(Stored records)
────────────────────────────────────────
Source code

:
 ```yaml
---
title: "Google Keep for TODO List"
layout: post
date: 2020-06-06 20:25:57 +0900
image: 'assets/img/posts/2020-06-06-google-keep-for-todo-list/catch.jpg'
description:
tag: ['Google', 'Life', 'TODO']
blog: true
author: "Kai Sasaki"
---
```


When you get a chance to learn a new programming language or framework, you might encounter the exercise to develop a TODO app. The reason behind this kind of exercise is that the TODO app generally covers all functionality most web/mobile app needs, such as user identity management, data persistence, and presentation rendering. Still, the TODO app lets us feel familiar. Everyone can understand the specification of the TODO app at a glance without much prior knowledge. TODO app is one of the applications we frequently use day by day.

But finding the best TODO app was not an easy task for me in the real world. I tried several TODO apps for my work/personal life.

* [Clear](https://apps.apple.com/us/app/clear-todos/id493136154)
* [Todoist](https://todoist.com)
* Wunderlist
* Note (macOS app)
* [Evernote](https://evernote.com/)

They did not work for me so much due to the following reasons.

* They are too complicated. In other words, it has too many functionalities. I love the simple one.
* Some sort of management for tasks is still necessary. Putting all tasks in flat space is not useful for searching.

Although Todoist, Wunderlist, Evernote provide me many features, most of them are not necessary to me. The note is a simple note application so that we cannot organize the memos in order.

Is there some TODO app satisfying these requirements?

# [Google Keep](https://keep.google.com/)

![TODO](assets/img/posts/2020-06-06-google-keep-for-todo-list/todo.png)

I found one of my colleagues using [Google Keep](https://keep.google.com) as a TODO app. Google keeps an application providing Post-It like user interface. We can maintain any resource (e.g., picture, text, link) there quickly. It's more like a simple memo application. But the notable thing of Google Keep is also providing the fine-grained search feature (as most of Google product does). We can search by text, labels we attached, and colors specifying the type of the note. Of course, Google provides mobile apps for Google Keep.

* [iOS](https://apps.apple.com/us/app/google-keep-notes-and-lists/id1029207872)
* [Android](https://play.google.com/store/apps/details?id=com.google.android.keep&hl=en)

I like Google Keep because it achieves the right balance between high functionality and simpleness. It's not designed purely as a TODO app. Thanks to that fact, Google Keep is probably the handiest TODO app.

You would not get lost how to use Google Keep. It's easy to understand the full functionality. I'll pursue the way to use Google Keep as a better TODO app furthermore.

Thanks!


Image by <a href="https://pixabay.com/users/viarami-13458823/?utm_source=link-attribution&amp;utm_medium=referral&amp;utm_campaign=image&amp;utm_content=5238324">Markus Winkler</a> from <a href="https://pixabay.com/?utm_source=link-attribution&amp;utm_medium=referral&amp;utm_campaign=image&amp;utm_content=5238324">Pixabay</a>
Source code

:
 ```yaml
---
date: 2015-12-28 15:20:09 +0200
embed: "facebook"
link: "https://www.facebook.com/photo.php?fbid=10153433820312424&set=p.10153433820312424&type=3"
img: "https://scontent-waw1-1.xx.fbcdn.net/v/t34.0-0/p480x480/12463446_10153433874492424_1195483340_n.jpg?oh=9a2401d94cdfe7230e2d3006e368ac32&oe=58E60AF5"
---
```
────────────────────────────────────────
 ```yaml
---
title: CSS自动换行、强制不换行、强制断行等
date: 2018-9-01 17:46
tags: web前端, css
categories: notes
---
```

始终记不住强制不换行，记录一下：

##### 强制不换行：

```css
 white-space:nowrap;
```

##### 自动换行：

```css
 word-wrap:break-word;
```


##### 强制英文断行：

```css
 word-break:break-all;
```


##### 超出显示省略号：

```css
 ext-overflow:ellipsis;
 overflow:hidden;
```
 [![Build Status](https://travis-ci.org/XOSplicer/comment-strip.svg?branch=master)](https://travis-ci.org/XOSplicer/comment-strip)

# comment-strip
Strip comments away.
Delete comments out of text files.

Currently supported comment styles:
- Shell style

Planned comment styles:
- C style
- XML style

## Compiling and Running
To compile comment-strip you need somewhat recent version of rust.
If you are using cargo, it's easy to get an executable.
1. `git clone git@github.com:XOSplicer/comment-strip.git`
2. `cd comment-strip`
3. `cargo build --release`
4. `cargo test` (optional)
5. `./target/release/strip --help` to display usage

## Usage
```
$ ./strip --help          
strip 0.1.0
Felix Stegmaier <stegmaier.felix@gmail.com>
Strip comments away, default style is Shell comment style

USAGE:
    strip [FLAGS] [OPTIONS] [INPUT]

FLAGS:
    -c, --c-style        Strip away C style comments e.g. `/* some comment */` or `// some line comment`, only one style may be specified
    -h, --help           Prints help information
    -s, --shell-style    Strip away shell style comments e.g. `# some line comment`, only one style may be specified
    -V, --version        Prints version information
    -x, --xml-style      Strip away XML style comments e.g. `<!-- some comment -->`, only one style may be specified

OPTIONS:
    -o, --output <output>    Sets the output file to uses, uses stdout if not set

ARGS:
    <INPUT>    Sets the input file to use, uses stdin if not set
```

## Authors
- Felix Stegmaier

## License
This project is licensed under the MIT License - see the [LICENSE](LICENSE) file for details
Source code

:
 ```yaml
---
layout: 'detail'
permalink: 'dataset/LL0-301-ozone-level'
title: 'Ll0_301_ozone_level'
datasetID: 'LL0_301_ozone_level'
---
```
────────────────────────────────────────
Task prompt: Find the lines above that contain "assets" and give their count, with nothing added.

Result for this task: 2